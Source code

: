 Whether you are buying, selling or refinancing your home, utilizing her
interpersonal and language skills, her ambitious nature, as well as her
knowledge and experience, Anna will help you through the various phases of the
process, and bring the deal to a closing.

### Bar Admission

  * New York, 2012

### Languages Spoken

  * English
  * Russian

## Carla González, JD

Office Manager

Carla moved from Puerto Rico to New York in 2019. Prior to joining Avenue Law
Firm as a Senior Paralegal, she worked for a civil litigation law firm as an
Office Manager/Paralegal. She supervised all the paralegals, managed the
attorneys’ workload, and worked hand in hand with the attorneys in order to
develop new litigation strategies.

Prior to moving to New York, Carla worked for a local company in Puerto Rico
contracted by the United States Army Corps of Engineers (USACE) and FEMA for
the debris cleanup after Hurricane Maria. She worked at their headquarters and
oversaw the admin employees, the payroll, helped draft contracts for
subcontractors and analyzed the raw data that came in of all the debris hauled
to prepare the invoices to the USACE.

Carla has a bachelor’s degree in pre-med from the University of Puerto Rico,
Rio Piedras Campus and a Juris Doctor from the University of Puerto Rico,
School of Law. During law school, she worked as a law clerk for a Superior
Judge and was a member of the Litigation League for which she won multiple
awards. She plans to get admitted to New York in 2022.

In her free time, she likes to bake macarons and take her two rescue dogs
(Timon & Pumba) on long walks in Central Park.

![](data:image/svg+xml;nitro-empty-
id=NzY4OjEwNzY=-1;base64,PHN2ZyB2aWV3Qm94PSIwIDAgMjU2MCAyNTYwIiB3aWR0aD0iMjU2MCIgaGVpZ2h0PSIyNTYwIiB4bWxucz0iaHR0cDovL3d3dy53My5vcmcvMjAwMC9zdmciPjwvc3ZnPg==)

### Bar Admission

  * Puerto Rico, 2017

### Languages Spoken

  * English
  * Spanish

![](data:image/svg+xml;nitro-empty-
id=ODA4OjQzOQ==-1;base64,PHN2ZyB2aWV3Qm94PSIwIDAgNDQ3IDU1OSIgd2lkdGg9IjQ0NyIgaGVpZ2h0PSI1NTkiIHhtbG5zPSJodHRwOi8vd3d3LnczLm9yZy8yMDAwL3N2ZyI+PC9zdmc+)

◇ ◇ ◇ ◇ ◇

● **EXERCISE INSTRUCTIONS**
Write out the complete listing above, exactly as it reads.

● **WRITTEN RESPONSE**
Source code

: Whether you are buying, selling or refinancing your home, utilizing her
interpersonal and language skills, her ambitious nature, as well as her
knowledge and experience, Anna will help you through the various phases of the
process, and bring the deal to a closing.

### Bar Admission

  * New York, 2012

### Languages Spoken

  * English
  * Russian

## Carla González, JD

Office Manager

Carla moved from Puerto Rico to New York in 2019. Prior to joining Avenue Law
Firm as a Senior Paralegal, she worked for a civil litigation law firm as an
Office Manager/Paralegal. She supervised all the paralegals, managed the
attorneys’ workload, and worked hand in hand with the attorneys in order to
develop new litigation strategies.

Prior to moving to New York, Carla worked for a local company in Puerto Rico
contracted by the United States Army Corps of Engineers (USACE) and FEMA for
the debris cleanup after Hurricane Maria. She worked at their headquarters and
oversaw the admin employees, the payroll, helped draft contracts for
subcontractors and analyzed the raw data that came in of all the debris hauled
to prepare the invoices to the USACE.

Carla has a bachelor’s degree in pre-med from the University of Puerto Rico,
Rio Piedras Campus and a Juris Doctor from the University of Puerto Rico,
School of Law. During law school, she worked as a law clerk for a Superior
Judge and was a member of the Litigation League for which she won multiple
awards. She plans to get admitted to New York in 2022.

In her free time, she likes to bake macarons and take her two rescue dogs
(Timon & Pumba) on long walks in Central Park.

![](data:image/svg+xml;nitro-empty-
id=NzY4OjEwNzY=-1;base64,PHN2ZyB2aWV3Qm94PSIwIDAgMjU2MCAyNTYwIiB3aWR0aD0iMjU2MCIgaGVpZ2h0PSIyNTYwIiB4bWxucz0iaHR0cDovL3d3dy53My5vcmcvMjAwMC9zdmciPjwvc3ZnPg==)

### Bar Admission

  * Puerto Rico, 2017

### Languages Spoken

  * English
  * Spanish

![](data:image/svg+xml;nitro-empty-
id=ODA4OjQzOQ==-1;base64,PHN2ZyB2aWV3Qm94PSIwIDAgNDQ3IDU1OSIgd2lkdGg9IjQ0NyIgaGVpZ2h0PSI1NTkiIHhtbG5zPSJodHRwOi8vd3d3LnczLm9yZy8yMDAwL3N2ZyI+PC9zdmc+)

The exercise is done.